School of Life Sciences, Shanghai University, Shanghai, 200444, People's Republic of China.
Department of Pharmacy, Shanghai Children's Medical Center, School of Medicine, Shanghai Jiao Tong University, Shanghai, 200127, China.
Protein J. 2024 Oct;43(5):983-996. doi: 10.1007/s10930-024-10230-z. Epub 2024 Sep 7.

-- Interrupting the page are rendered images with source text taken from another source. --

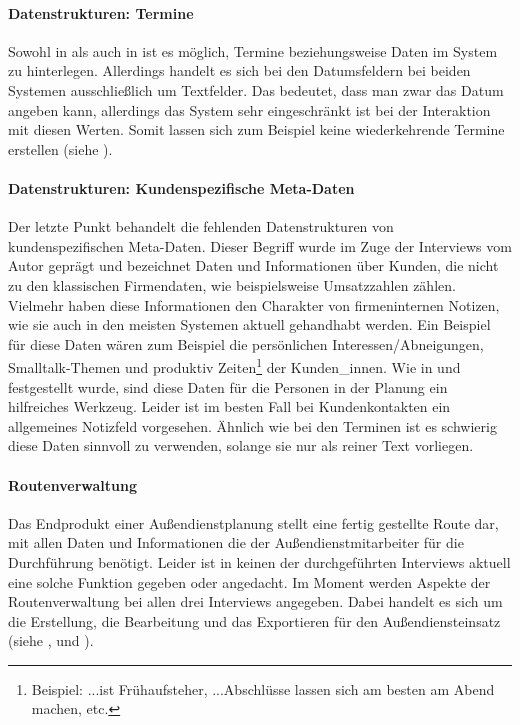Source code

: \documentclass[Bachelorarbeit.tex]{subfiles}
\begin{document}
\paragraph{Datenstrukturen: Termine}
Sowohl in  als auch in  ist es möglich, Termine beziehungsweise Daten im System zu hinterlegen. 
Allerdings handelt es sich bei den Datumsfeldern bei beiden Systemen ausschließlich um Textfelder. 
Das bedeutet, dass man zwar das Datum angeben kann, allerdings das System sehr eingeschränkt ist bei der Interaktion mit diesen Werten. 
Somit lassen sich zum Beispiel keine wiederkehrende Termine erstellen (siehe ).


\paragraph{Datenstrukturen: Kundenspezifische Meta-Daten}
Der letzte Punkt behandelt die fehlenden Datenstrukturen von kundenspezifischen Meta-Daten.
Dieser Begriff wurde im Zuge der Interviews vom Autor geprägt und bezeichnet Daten und Informationen über Kunden, die nicht zu den klassischen Firmendaten, wie beispielsweise Umsatzzahlen zählen. 
Vielmehr haben diese Informationen den Charakter von firmeninternen Notizen, wie sie auch in den meisten Systemen aktuell gehandhabt werden.
Ein Beispiel für diese Daten wären zum Beispiel die persönlichen Interessen/Abneigungen, Smalltalk-Themen und produktiv Zeiten\footnote{Beispiel: ...ist Frühaufsteher, ...Abschlüsse lassen sich am besten am Abend machen, etc.} der Kunden\_innen. 
Wie in  und  festgestellt wurde, sind diese Daten für die Personen in der Planung ein hilfreiches Werkzeug. 
Leider ist im besten Fall bei Kundenkontakten ein allgemeines Notizfeld vorgesehen. 
Ähnlich wie bei den Terminen ist es schwierig diese Daten sinnvoll zu verwenden, solange sie nur als reiner Text vorliegen.
\\ [1.0cm]

\paragraph{Routenverwaltung}
\label{interviewsAnalyseRoutenverwaltung}
Das Endprodukt einer Außendienstplanung stellt eine fertig gestellte Route dar,  mit allen Daten und Informationen die der Außendienstmitarbeiter für die Durchführung benötigt.
Leider ist in keinen der durchgeführten Interviews aktuell eine solche Funktion gegeben oder angedacht.
Im Moment werden Aspekte der Routenverwaltung bei allen drei Interviews angegeben.
Dabei handelt es sich um die Erstellung, die Bearbeitung und das Exportieren für den Außendiensteinsatz (siehe ,  und ). 
\\ [1.0cm]
\end{document}
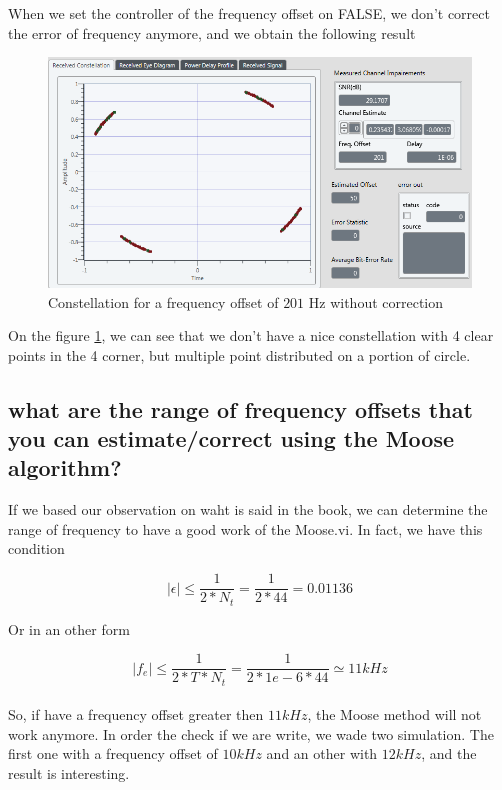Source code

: \documentclass[frenchb, oneside, headings=normal]{scrartcl}
\begin{document}
When we set the controller of the frequency offset on FALSE, we don't correct the error of frequency anymore, and we obtain the following result

\begin{figure}[!ht]
\centering
\includegraphics[scale=0.7]{img/test_offset_201hz_OFF.PNG}
\caption{Constellation for a frequency offset of $201$ Hz without correction}
\label{freq_correct_off}
\end{figure}

On the figure \ref{freq_correct_off}, we can see  that we don't have a nice constellation with 4 clear points in the 4 corner, but multiple point distributed on a portion of circle. 


\newpage

\subsection{what are the range of frequency offsets that you can estimate/correct using the Moose algorithm?}

If we based our observation on waht is said in the book, we can determine the range of frequency to have a good work of the Moose.vi. In fact, we have this condition

\begin{equation}
|\epsilon| \leq \frac{1}{2*N_t} = \frac{1}{2*44} = 0.01136
\end{equation}

Or in an other form 

\begin{equation}
|f_e| \leq \frac{1}{2*T*N_t} = \frac{1}{2*1e-6*44} \simeq 11 kHz
\end{equation}\\

So, if have a frequency offset greater then $11 kHz$, the Moose method will not work anymore. In order the check if we are write, we wade two simulation. The first one with a frequency offset of $10 kHz$ and an other with $12 kHz$, and the result is interesting.\\
\end{document}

Protein solubility is a critical parameter that determines the stability, activity, and functionality of proteins, with broad and far-reaching implications in biotechnology and biochemistry. Accurate prediction and control of protein solubility are essential for successful protein expression and purification in research and industrial settings. This study gathered information on soluble and insoluble proteins. In characterizing the proteins, they were mapped to STRING and characterized by functional and structural features. All functional/structural features were integrated to create a 5768-dimensional binary vector to encode proteins. Seven feature-ranking algorithms were employed to analyze the functional/structural features, yielding seven feature lists. These lists were subjected to the incremental feature selection, incorporating four classification algorithms, one by one to build effective classification models and identify functional/structural features with classification-related importance. Some essential functional/structural features used to differentiate between soluble and insoluble proteins were identified, including GO:0009987 (intercellular communication) and GO:0022613 (ribonucleoprotein complex biogenesis). The best classification model using support vector machine as the classification algorithm and 295 optimized functional/structural features generated the F1 score of 0.825, which can be a powerful tool to differentiate soluble proteins from insoluble proteins.
蛋白质溶解度是决定蛋白质稳定性、活性和功能的关键参数,在生物技术和生物化学领域具有广泛而深远的影响。准确预测和控制蛋白质溶解度对于研究和工业环境中成功表达和纯化蛋白质至关重要。本研究收集了可溶性和不溶性蛋白质的信息。在对蛋白质进行特征描述时,将其映射到 STRING 上,并根据功能和结构特征进行了特征描述。所有功能/结构特征都被整合到一个 5768 维的二进制向量中,以对蛋白质进行编码。使用了七种特征排序算法来分析功能/结构特征,得到了七个特征列表。这些列表经过增量特征选择,逐个结合四个分类算法,以构建有效的分类模型并确定与分类相关的重要功能/结构特征。确定了一些用于区分可溶性和不溶性蛋白质的基本功能/结构特征,包括 GO:0009987(细胞间通讯)和 GO:0022613(核糖核蛋白复合物生物发生)。使用支持向量机作为分类算法和 295 个优化的功能/结构特征的最佳分类模型生成的 F1 得分为 0.825,这可以成为区分可溶性蛋白质和不溶性蛋白质的有力工具。